Tag Archives: selection

urlscan and urlview: With the assist

Not having a lot of experience with the convenience and immediacy of local mail service, I find that things like urlscan and urlview are sometimes lost on me.

I’ve done my best though, to try and see the fearful symmetry of urlview, which skims through text files and plucks out viable URLs, then displays them as links. How would that be useful? When sent an e-mail filled with links, of course.

2015-01-19-6m47421-urlview

From there, it’s a simple hop-skip-and-jump to your fav-o-rite browser, and you can wallow at your leisure in the murky swill of the Internet. :\

And it’s got most of the requisite points — some color, a full-screen interface, abort keys on screen. Granted, it’s simple, but not so simple as to be unnoticed.

urlscan is a re-imagining of the task, and is written in python. You can probably see the resemblance.

2015-01-19-6m47421-urlscan

And you can see where there’s a slight variation on the original theme, with a top-and-bottom arrangement over urlview’s list-and-status bar style. You pick your preference.

(I did notice, just as a side note, that urlscan seemed to glance over URLs that were prefixed with http:// but that may have been a quirk in my test list.)

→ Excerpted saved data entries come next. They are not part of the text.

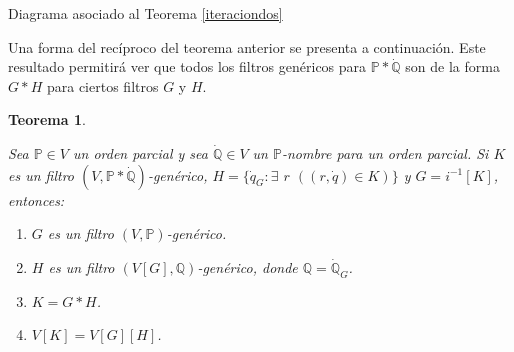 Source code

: \documentclass[11pt]{unam_tesis1}
\theoremstyle{MyThmStyle}
\theoremstyle{definition}
\theoremstyle{plain}
\newtheorem{theorem}[definition]{Teorema}
\theoremstyle{remark}
\begin{document}
\begin{center}

\centering

Diagrama asociado al Teorema \ref{iteraciondos}
\end{center}

Una forma del rec\'iproco del teorema anterior se presenta a continuaci\'on. Este resultado permitir\'a ver que todos los filtros gen\'ericos para $\mathbb P*\dot{\mathbb Q}$ son de la forma $G*H$ para ciertos filtros $G$ y $H$.

\begin{theorem}\label{iteracionuno}

Sea $\mathbb P\in V$ un orden parcial y sea $\dot {\mathbb Q}\in V$ un $\mathbb P$-nombre para un orden parcial. Si $K$ es un filtro $(V,\mathbb P*\dot {\mathbb Q})$-gen\'erico, $H=\{ \dot q_G: \exists$ $r$ $((r,\dot q)\in K)\}$ y $G=i^{-1}[K]$, entonces:

\begin{enumerate}
\item $G$ es un filtro $(V,\mathbb P)$-gen\'erico.
\item $H$ es un filtro $(V[G], \mathbb Q)$-gen\'erico, donde $\mathbb Q=\dot {\mathbb Q}_G$.
\item $K=G*H$. 
\item $V[K]=V[G][H]$.

\end{enumerate}
\end{theorem}
\end{document}

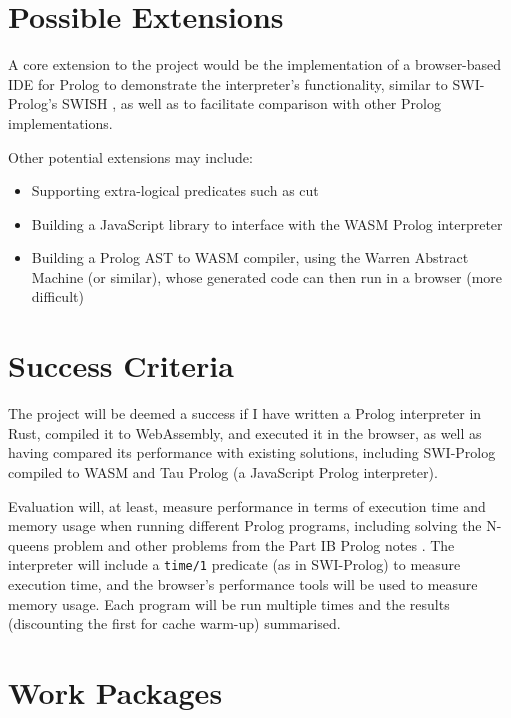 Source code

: \documentclass{article}
\begin{document}
\section*{Possible Extensions}

A core extension to the project would be the implementation of a browser-based IDE for Prolog to demonstrate the interpreter's functionality, similar to SWI-Prolog's SWISH \cite{swish}, as well as to facilitate comparison with other Prolog implementations.

Other potential extensions may include:

\begin{itemize}
\item Supporting extra-logical predicates such as cut
\item Building a JavaScript library to interface with the WASM Prolog interpreter
\item Building a Prolog AST to WASM compiler, using the Warren Abstract Machine \cite{wam} (or similar), whose generated code can then run in a browser (more difficult)
\end{itemize}

\section*{Success Criteria}

The project will be deemed a success if I have written a Prolog interpreter in Rust, compiled it to WebAssembly, and executed it in the browser, as well as having compared its performance with existing solutions, including SWI-Prolog compiled to WASM and Tau Prolog \cite{tauprolog} (a JavaScript Prolog interpreter).

Evaluation will, at least, measure performance in terms of execution time and memory usage when running different Prolog programs, including solving the N-queens problem and other problems from the Part IB Prolog notes \cite{prolognotes}. The interpreter will include a \texttt{time/1} predicate (as in SWI-Prolog) to measure execution time, and the browser's performance tools will be used to measure memory usage. Each program will be run multiple times and the results (discounting the first for cache warm-up) summarised.

\section*{Work Packages}
\end{document}
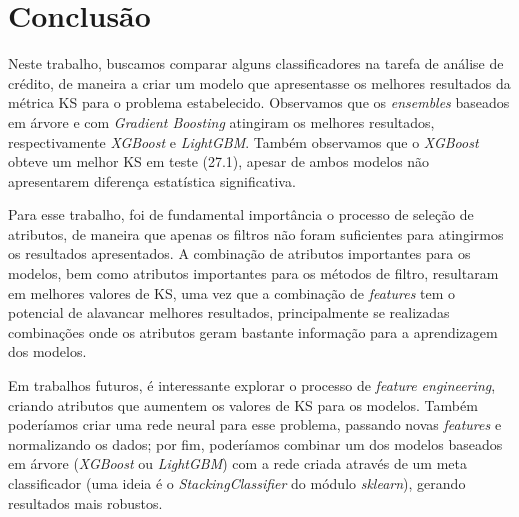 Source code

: \section{Conclusão}

Neste trabalho, buscamos comparar alguns classificadores na tarefa de análise de crédito, de maneira a criar um modelo que apresentasse os melhores resultados da métrica KS para o problema estabelecido. Observamos que os \textit{ensembles} baseados em árvore e com \textit{Gradient Boosting} atingiram os melhores resultados, respectivamente \textit{XGBoost} e \textit{LightGBM}. Também observamos que o \textit{XGBoost} obteve um melhor KS em teste (27.1), apesar de ambos modelos não apresentarem diferença estatística significativa.

Para esse trabalho, foi de fundamental importância o processo de seleção de atributos, de maneira que apenas os filtros não foram suficientes para atingirmos os resultados apresentados. A combinação de atributos importantes para os modelos, bem como atributos importantes para os métodos de filtro, resultaram em melhores valores de KS, uma vez que a combinação de \textit{features} tem o potencial de alavancar melhores resultados, principalmente se realizadas combinações onde os atributos geram bastante informação para a aprendizagem dos modelos.

Em trabalhos futuros, é interessante explorar o processo de \textit{feature engineering}, criando atributos que aumentem os valores de KS para os modelos. Também poderíamos criar uma rede neural para esse problema, passando novas \textit{features} e normalizando os dados; por fim, poderíamos combinar um dos modelos baseados em árvore (\textit{XGBoost} ou \textit{LightGBM}) com a rede criada através de um meta classificador (uma ideia é o \textit{StackingClassifier} do módulo \textit{sklearn}), gerando resultados mais robustos. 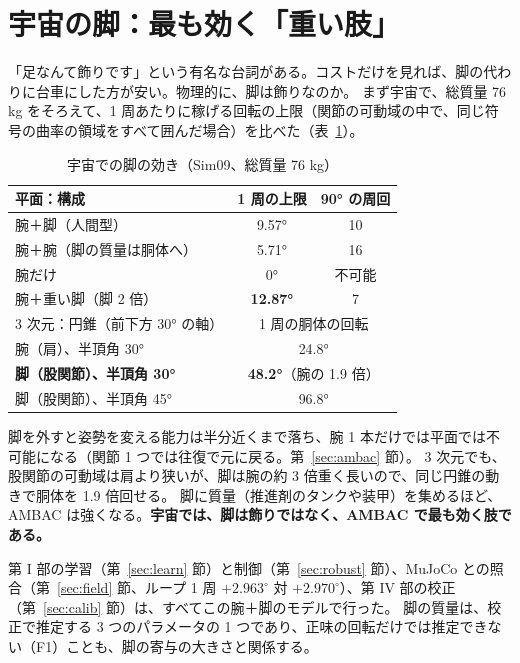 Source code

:\documentclass[paper=a4paper,fontsize=10pt,twocolumn,column_gap=2zw,line_length=24zw,number_of_lines=46,head_space=20mm]{jlreq}
\begin{document}
\section{宇宙の脚：最も効く「重い肢」}\label{sec:legspace}

「足なんて飾りです」という有名な台詞がある。コストだけを見れば、脚の代わりに台車にした方が安い。物理的に、脚は飾りなのか。
まず宇宙で、総質量 76 kg をそろえて、1 周あたりに稼げる回転の上限（関節の可動域の中で、同じ符号の曲率の領域をすべて囲んだ場合）を比べた（表~\ref{tab:legspace}）。

\begin{table}[t]\centering\small
\caption{宇宙での脚の効き（Sim09、総質量 76 kg）}\label{tab:legspace}
\footnotesize\setlength{\tabcolsep}{2pt}
\begin{tabular}{lcc}\toprule
平面：構成 & 1 周の上限 & 90° の周回 \\\midrule
腕＋脚（人間型） & 9.57° & 10 \\
腕＋腕（脚の質量は胴体へ） & 5.71° & 16 \\
腕だけ & 0° & 不可能 \\
腕＋重い脚（脚 2 倍） & \textbf{12.87°} & 7 \\\midrule
3 次元：円錐（前下方 30° の軸） & \multicolumn{2}{c}{1 周の胴体の回転} \\\midrule
腕（肩）、半頂角 30° & \multicolumn{2}{c}{24.8°} \\
\textbf{脚（股関節）、半頂角 30°} & \multicolumn{2}{c}{\textbf{48.2°}（腕の 1.9 倍）} \\
脚（股関節）、半頂角 45° & \multicolumn{2}{c}{96.8°} \\\bottomrule
\end{tabular}
\end{table}

脚を外すと姿勢を変える能力は半分近くまで落ち、腕 1 本だけでは平面では不可能になる（関節 1 つでは往復で元に戻る。第~\ref{sec:ambac} 節）。
3 次元でも、股関節の可動域は肩より狭いが、脚は腕の約 3 倍重く長いので、同じ円錐の動きで胴体を 1.9 倍回せる。
脚に質量（推進剤のタンクや装甲）を集めるほど、AMBAC は強くなる。\textbf{宇宙では、脚は飾りではなく、AMBAC で最も効く肢である。}

第 I 部の学習（第~\ref{sec:learn} 節）と制御（第~\ref{sec:robust} 節）、MuJoCo との照合（第~\ref{sec:field} 節、ループ 1 周 $+2.963^\circ$ 対 $+2.970^\circ$）、第 IV 部の校正（第~\ref{sec:calib} 節）は、すべてこの腕＋脚のモデルで行った。
脚の質量は、校正で推定する 3 つのパラメータの 1 つであり、正味の回転だけでは推定できない（F1）ことも、脚の寄与の大きさと関係する。
\end{document}
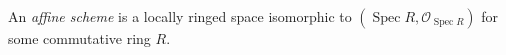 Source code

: 
An \emph{affine scheme} is a locally ringed space isomorphic to $(\operatorname{Spec}R,\mathcal O_{\operatorname{Spec}R})$ for some commutative ring $R$.
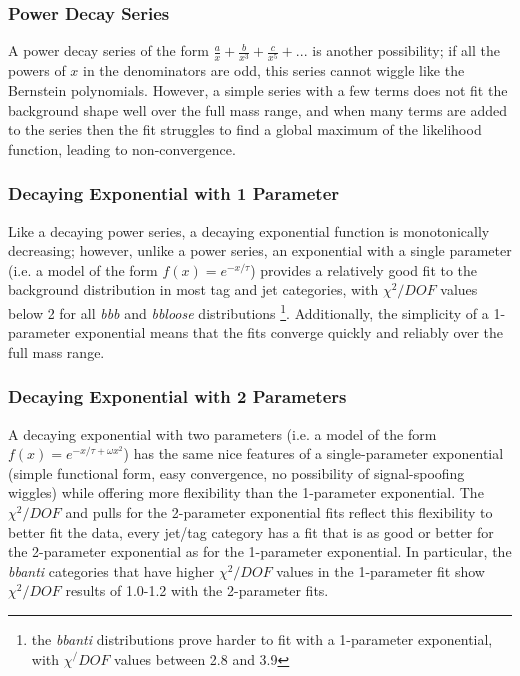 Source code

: \subsubsection{Power Decay Series}
A power decay series of the form $\frac{a}{x} + \frac{b}{x^3} + \frac{c}{x^5} + ...$
is another possibility; if all the powers of $x$ in the denominators are
odd, this series cannot wiggle like the Bernstein polynomials.  However,
a simple series with a few terms does not fit the background shape well 
over the full mass range, and when many terms are added to the series then
the fit struggles to find a global maximum of the likelihood function, leading
to non-convergence.

\subsubsection{Decaying Exponential with 1 Parameter}
Like a decaying power series, a decaying exponential function is monotonically
decreasing; however, unlike a power series, an exponential with a single
parameter (i.e. a model of the form $f(x)=e^{-x/\tau}$) provides 
a relatively good fit to the background distribution in most tag and jet
categories, with $\chi^2/DOF$ values below 2 for all \textit{bbb} and \textit{bbloose}
distributions \footnote{the \textit{bbanti} distributions prove harder to
fit with a 1-parameter exponential, with $\chi^/DOF$ values between 2.8 and 3.9}.
Additionally, the simplicity of a 1-parameter exponential means that the
fits converge quickly and reliably over the full mass range.

\subsubsection{Decaying Exponential with 2 Parameters}
A decaying exponential with two parameters (i.e. a model of the form $f(x)=e^{-x/\tau+\omega x^2}$)
has the same nice features of a single-parameter exponential (simple functional
form, easy convergence, no possibility of signal-spoofing wiggles) while offering
more flexibility than the 1-parameter exponential.  The $\chi^2/DOF$ and pulls
for the 2-parameter exponential fits reflect this flexibility to better
fit the data, every jet/tag category has a fit that is as good or better
for the 2-parameter exponential as for the 1-parameter exponential.  In 
particular, the \textit{bbanti} categories that have higher $\chi^2/DOF$ values
in the 1-parameter fit show $\chi^2/DOF$ results of 1.0-1.2 with the 2-parameter fits. 



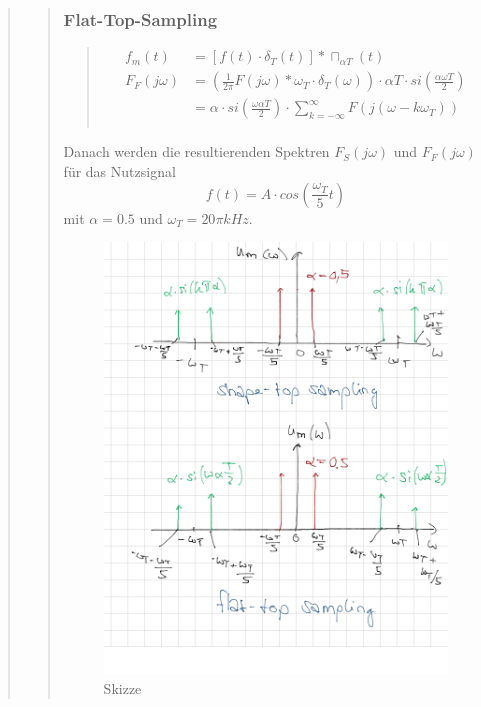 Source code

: \begin{quote}
\begin{quote}
        \subsubsection{Flat-Top-Sampling}
		\begin{quote}
			\begin{equation*}
            	\begin{split}
            		f_m (t) &= [f (t) \cdot \delta_T (t)] \ast \sqcap_{\alpha T} (t)\\
            		F_F (j\omega) &= \left ( \frac{1}{2 \pi} F (j\omega) \ast \omega_T
            		\cdot \delta_T (\omega) \right) \cdot \alpha T \cdot si (\frac{\alpha \omega T}{2})\\
            		&= \alpha \cdot si \left( \frac{\omega \alpha T}{2} \right) \cdot \sum_{k=-\infty}^{\infty} F(j(\omega -
            		k\omega_T))\\
            	\end{split}
            \end{equation*}
		\end{quote}
		
		Danach werden die resultierenden Spektren $F_S (j\omega)$ und $F_F (j\omega)$
		für das Nutzsignal
		\begin{equation*}
        f(t) = A \cdot cos(\frac{\omega_T}{5}t)    	
        \end{equation*}
		mit $\alpha = 0.5$ und $\omega_T = 20\pi kHz$.
		
		
		 \begin{figure}[H]
    \centering
        \includegraphics[scale=0.3, trim = 0cm 0cm 0cm 0cm,
        clip]{./Bilder/vorbereitungsskizze}
            \caption{Skizze}
  	    \end{figure}
		

\end{quote}
\end{quote}

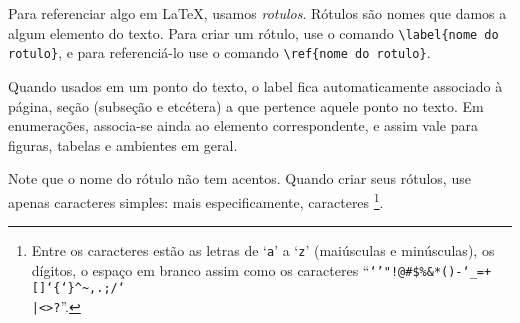 Para referenciar algo em \LaTeX, usamos \emph{rotulos}. Rótulos são nomes que damos a algum elemento do texto. Para criar um rótulo, use o comando \verb'\label{nome do rotulo}', e para referenciá-lo use o comando \verb'\ref{nome do rotulo}'. 

Quando usados em um ponto do texto, o label fica automaticamente associado à página, seção (subseção e etcétera) a que pertence aquele ponto no texto. Em enumerações, associa-se ainda ao elemento correspondente, e assim vale para figuras, tabelas e ambientes em geral.

Note que o nome do rótulo não tem acentos. Quando criar seus rótulos, use apenas caracteres simples: mais especificamente, caracteres  \footnote{Entre os caracteres  estão as letras de `\texttt{a}' a `\texttt{z}' (maiúsculas e minúsculas), os dígitos, o espaço em branco assim como os caracteres ``\texttt{`'"!@\#\$\%\&*()-\char`\_=+[]\char`\{\char`\}\^{}\~{},.;/\char`\\|<>?}''.}.

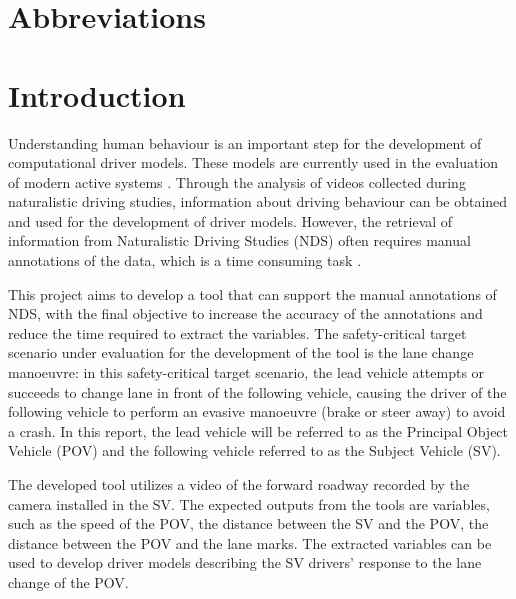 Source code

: \documentclass[a4paper]{article}
\begin{document}

\newpage
\tableofcontents
\newpage
{}

\section*{Abbreviations}


\newpage

\section{Introduction}
\label{sec:Intro}
Understanding human behaviour is an important step for the development of computational driver models. These models are currently used in the evaluation of modern active  systems \cite{bargman2017counterfactual}. Through the analysis of  videos collected during naturalistic driving studies, information about driving behaviour can be obtained and used for the development of driver models. However, the retrieval of information from Naturalistic Driving Studies (NDS) often requires manual annotations of the data, which is a time consuming task \cite{DOZZA2013298}.

This project aims to develop a tool that can support the manual annotations of NDS, with the final objective to increase the accuracy of the annotations and reduce the time required to extract the variables. The safety-critical target scenario under evaluation for the development of the tool is the lane change manoeuvre: in this safety-critical target scenario, the lead vehicle  attempts or succeeds to change lane in front of the following vehicle, causing the driver of the following vehicle to perform an evasive manoeuvre (brake or steer away) to avoid a crash. In this report, the lead vehicle will be referred to as the Principal Object Vehicle (POV) and the following vehicle referred to as the Subject Vehicle (SV). 

The developed tool utilizes a video of the forward roadway recorded by the camera installed in the SV. The expected outputs from the tools are variables, such as the speed of the POV, the distance between the SV and the POV, the distance between the POV and the lane marks. The extracted variables can be used to develop driver models describing the SV drivers' response to the lane change of the POV.
\end{document}

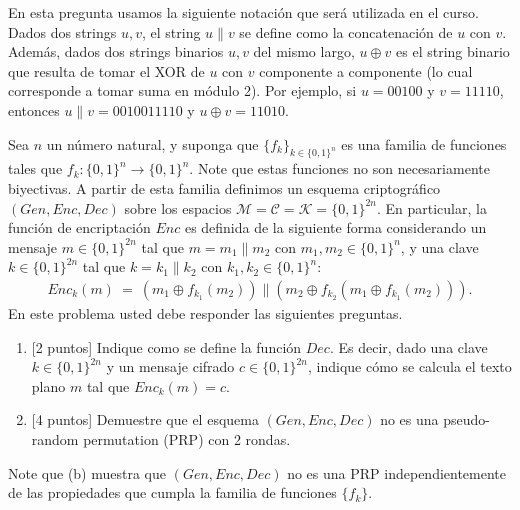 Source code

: En esta pregunta usamos la siguiente notación que será utilizada en el
curso. Dados dos strings $u, v$, el string $u \| v$ se define como la
concatenación de $u$ con $v$. Además, dados dos strings binarios $u,
v$ del mismo largo, $u \oplus v$ es el string binario que resulta de
tomar el XOR de $u$ con $v$ componente a componente (lo cual
corresponde a tomar suma en módulo 2). Por ejemplo, si $u = 00100$ y
$v = 11110$, entonces $u \| v = 0010011110$ y $u \oplus v = 11010$.


Sea $n$ un número natural, y suponga que $\{f_k\}_{k \in \{0,1\}^n}$
es una familia de funciones tales que $f_k
: \{0,1\}^n \to \{0,1\}^n$. Note que estas funciones no son
necesariamente biyectivas. A partir de esta familia definimos un
esquema criptográfico $(\textit{Gen}, \textit{Enc}, \textit{Dec})$
sobre los espacios $\mathcal{M} = \mathcal{C} = \mathcal{K}
= \{0,1\}^{2n}$. En particular, la función de encriptación
$\textit{Enc}$ es definida de la siguiente forma considerando un
mensaje $m \in \{0,1\}^{2n}$ tal que $m = m_1 \| m_2$ con $m_1,
m_2 \in \{0,1\}^n$, y una clave $k \in \{0,1\}^{2n}$ tal que $k =
k_1 \| k_2$ con $k_1, k_2 \in \{0,1\}^n$:
\begin{align*}
\textit{Enc}_k(m) \ = \ (m_1 \oplus f_{k_1}(m_2)) \| (m_2 \oplus f_{k_2}(m_1 \oplus f_{k_1}(m_2))). 
\end{align*}
En este problema usted debe responder las siguientes preguntas.
\begin{enumerate}
\item {[2 puntos]} Indique como se define la función $\textit{Dec}$. Es decir, dado una clave $k \in \{0,1\}^{2n}$ y un mensaje cifrado $c \in \{0,1\}^{2n}$, indique cómo se calcula el texto plano $m$ tal que $\textit{Enc}_k(m) = c$.

\item {[4 puntos]} Demuestre que el esquema $(\textit{Gen}, \textit{Enc}, \textit{Dec})$ no es una pseudo-random permutation (PRP) con 2 rondas.  
\end{enumerate}
Note que (b) muestra que $(\textit{Gen}, \textit{Enc}, \textit{Dec})$
no es una PRP independientemente de las propiedades que cumpla la
familia de funciones $\{f_k\}$.
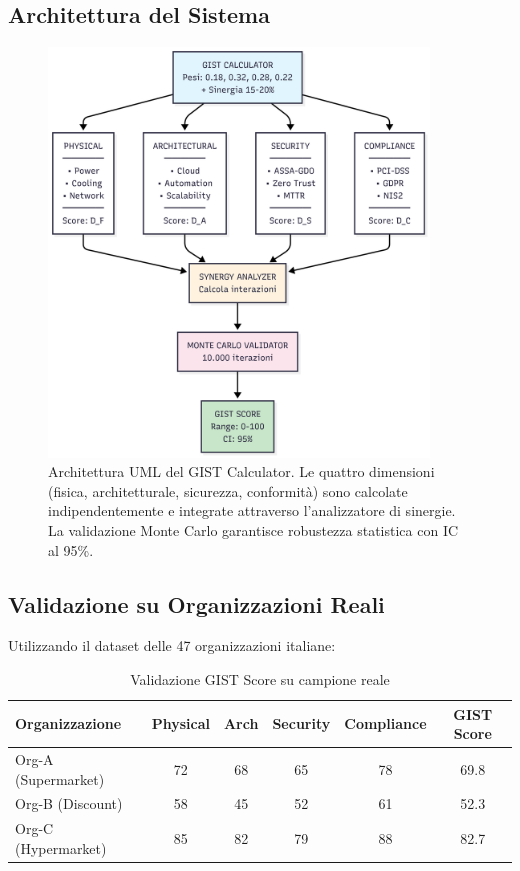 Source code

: \subsection{\texorpdfstring{Architettura del Sistema}{5.4.1 - Architettura del Sistema}}
\begin{figure}[!ht]
    \centering
    \includegraphics[width=0.9\textwidth]{thesis_figures/cap5/UML.png}
    \caption{Architettura UML del GIST Calculator. Le quattro dimensioni 
    (fisica, architetturale, sicurezza, conformità) sono calcolate 
    indipendentemente e integrate attraverso l'analizzatore di sinergie. 
    La validazione Monte Carlo garantisce robustezza statistica con 
    IC al 95\%.}
    \label{fig:gist-uml}
\end{figure}

\subsection{\texorpdfstring{Validazione su Organizzazioni Reali}{5.4.2 - Validazione su Organizzazioni Reali}}
Utilizzando il dataset delle 47 organizzazioni italiane:

\begin{table}[htbp]
\caption{Validazione GIST Score su campione reale}
\small
\sffamily
\begin{tabularx}{\textwidth}{Xccccc}
\toprule
\textbf{Organizzazione} & \textbf{Physical} & \textbf{Arch} & \textbf{Security} & \textbf{Compliance} & \textbf{GIST Score} \\
\midrule
Org-A (Supermarket) & 72 & 68 & 65 & 78 & 69.8 \\
Org-B (Discount) & 58 & 45 & 52 & 61 & 52.3 \\
Org-C (Hypermarket) & 85 & 82 & 79 & 88 & 82.7 \\
\bottomrule
\end{tabularx}
\end{table}

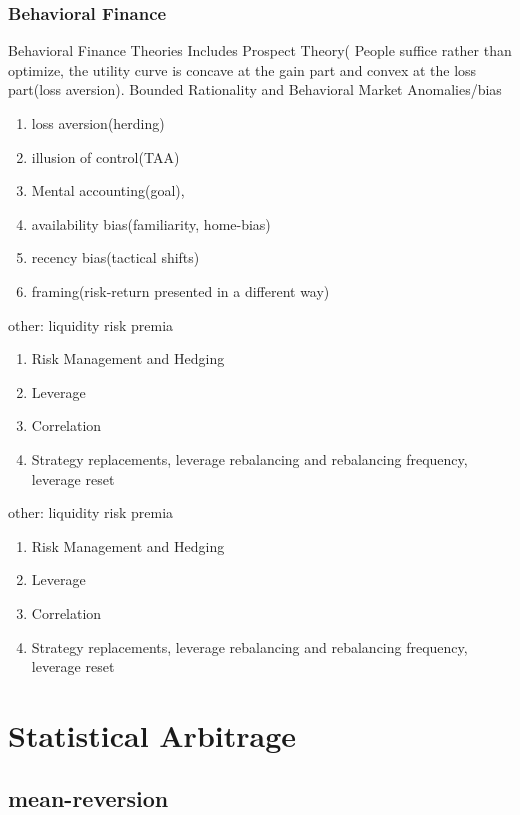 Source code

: \documentclass[11pt, openany]{book}              %
\begin{document}
\subsection{Behavioral Finance}

Behavioral Finance Theories Includes Prospect Theory( People suffice rather than optimize, the utility curve is concave at the gain part and convex at the loss part(loss aversion). Bounded Rationality and 
Behavioral Market Anomalies/bias

\begin{enumerate}
 \item loss aversion(herding)
 \item illusion of control(TAA) 
 \item Mental accounting(goal),
 \item availability bias(familiarity, home-bias)
 \item recency bias(tactical shifts)
 \item framing(risk-return presented in a different way)
\end{enumerate}


other: liquidity risk premia
\begin{enumerate}
 \item Risk Management and Hedging 
 \item Leverage 
 \item Correlation
 \item Strategy replacements, leverage rebalancing and rebalancing frequency, leverage reset
\end{enumerate}


other: liquidity risk premia
\begin{enumerate}
 \item Risk Management and Hedging 
 \item Leverage 
 \item Correlation
 \item Strategy replacements, leverage rebalancing and rebalancing frequency, leverage reset
\end{enumerate}

\chapter{Statistical Arbitrage}

\section{mean-reversion}
\end{document}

Other notes: urlview has a complete configuration file in /etc/urlview/. urlscan can dump its ouput to STDOUT. Both expect you to configure $BROWSER beforehand, although I believe urlview can rely on its own configuration files too. Both are in Debian and Arch/AUR.

I feel obligated to mention that both urlview and urlscan are quite happy working their magic on plain text files, and don’t rely on any mail system whatsoever to work (which should be obvious from my screenshots). So if you have a project that needs to skim for web addresses, either will probably suffice.

On the other hand, I can’t really think of many ways to use either program beyond what they’re designed for — filtering through e-mails and displaying links. Perhaps in time I will find something to use them with. … 😉

iselect: A program’s got to know its limitations

I just mentioned fselect the other day, but it’s only by coincidence (and the fickle hand of Fate, as conveyed through ls vimwiki/ | shuf -n1) that I have iselect today.

2015-01-11-6m47421-iselect

iselect has all the hallmarks of fselect and other line selection tools, but seems to be conscious of its role as an intermediary.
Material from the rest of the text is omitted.